WORK ORDER => In the records below, find the line with "scrolling through TikTok." and the line with "- En caso de". Print both exactly, along with every line between them, and no other line.

DATA TO PROCESS =>
■ ■ ■ ■ ■

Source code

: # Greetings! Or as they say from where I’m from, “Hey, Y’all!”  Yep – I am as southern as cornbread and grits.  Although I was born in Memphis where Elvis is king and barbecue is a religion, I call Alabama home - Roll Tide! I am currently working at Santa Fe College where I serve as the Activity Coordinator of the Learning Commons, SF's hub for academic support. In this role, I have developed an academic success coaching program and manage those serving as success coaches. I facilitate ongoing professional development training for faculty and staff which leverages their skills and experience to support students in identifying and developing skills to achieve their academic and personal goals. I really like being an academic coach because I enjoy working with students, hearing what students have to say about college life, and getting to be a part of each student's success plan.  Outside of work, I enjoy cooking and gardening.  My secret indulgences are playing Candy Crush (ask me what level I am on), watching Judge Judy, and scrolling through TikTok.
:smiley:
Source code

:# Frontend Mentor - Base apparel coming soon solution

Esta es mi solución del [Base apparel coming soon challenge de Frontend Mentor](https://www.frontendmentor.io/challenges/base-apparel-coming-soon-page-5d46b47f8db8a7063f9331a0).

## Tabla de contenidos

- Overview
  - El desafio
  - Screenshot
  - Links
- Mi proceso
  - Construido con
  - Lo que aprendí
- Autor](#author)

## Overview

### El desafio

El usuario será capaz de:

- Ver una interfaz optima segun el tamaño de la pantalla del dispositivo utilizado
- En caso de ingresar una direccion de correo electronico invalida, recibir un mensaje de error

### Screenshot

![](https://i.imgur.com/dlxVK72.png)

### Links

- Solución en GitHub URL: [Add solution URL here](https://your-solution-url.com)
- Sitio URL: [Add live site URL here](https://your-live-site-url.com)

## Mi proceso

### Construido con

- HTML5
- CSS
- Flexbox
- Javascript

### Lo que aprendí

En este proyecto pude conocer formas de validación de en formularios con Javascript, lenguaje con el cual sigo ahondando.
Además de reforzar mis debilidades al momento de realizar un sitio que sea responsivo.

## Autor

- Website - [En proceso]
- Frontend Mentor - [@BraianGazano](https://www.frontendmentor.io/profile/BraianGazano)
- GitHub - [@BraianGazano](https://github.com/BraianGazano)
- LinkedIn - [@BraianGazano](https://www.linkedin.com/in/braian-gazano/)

■ ■ ■ ■ ■

SOLUTION TO THIS PROBLEM =>
: # Greetings! Or as they say from where I’m from, “Hey, Y’all!”  Yep – I am as southern as cornbread and grits.  Although I was born in Memphis where Elvis is king and barbecue is a religion, I call Alabama home - Roll Tide! I am currently working at Santa Fe College where I serve as the Activity Coordinator of the Learning Commons, SF's hub for academic support. In this role, I have developed an academic success coaching program and manage those serving as success coaches. I facilitate ongoing professional development training for faculty and staff which leverages their skills and experience to support students in identifying and developing skills to achieve their academic and personal goals. I really like being an academic coach because I enjoy working with students, hearing what students have to say about college life, and getting to be a part of each student's success plan.  Outside of work, I enjoy cooking and gardening.  My secret indulgences are playing Candy Crush (ask me what level I am on), watching Judge Judy, and scrolling through TikTok.
:smiley:
Source code

:# Frontend Mentor - Base apparel coming soon solution

Esta es mi solución del [Base apparel coming soon challenge de Frontend Mentor](https://www.frontendmentor.io/challenges/base-apparel-coming-soon-page-5d46b47f8db8a7063f9331a0).

## Tabla de contenidos

- Overview
  - El desafio
  - Screenshot
  - Links
- Mi proceso
  - Construido con
  - Lo que aprendí
- Autor](#author)

## Overview

### El desafio

El usuario será capaz de:

- Ver una interfaz optima segun el tamaño de la pantalla del dispositivo utilizado
- En caso de ingresar una direccion de correo electronico invalida, recibir un mensaje de error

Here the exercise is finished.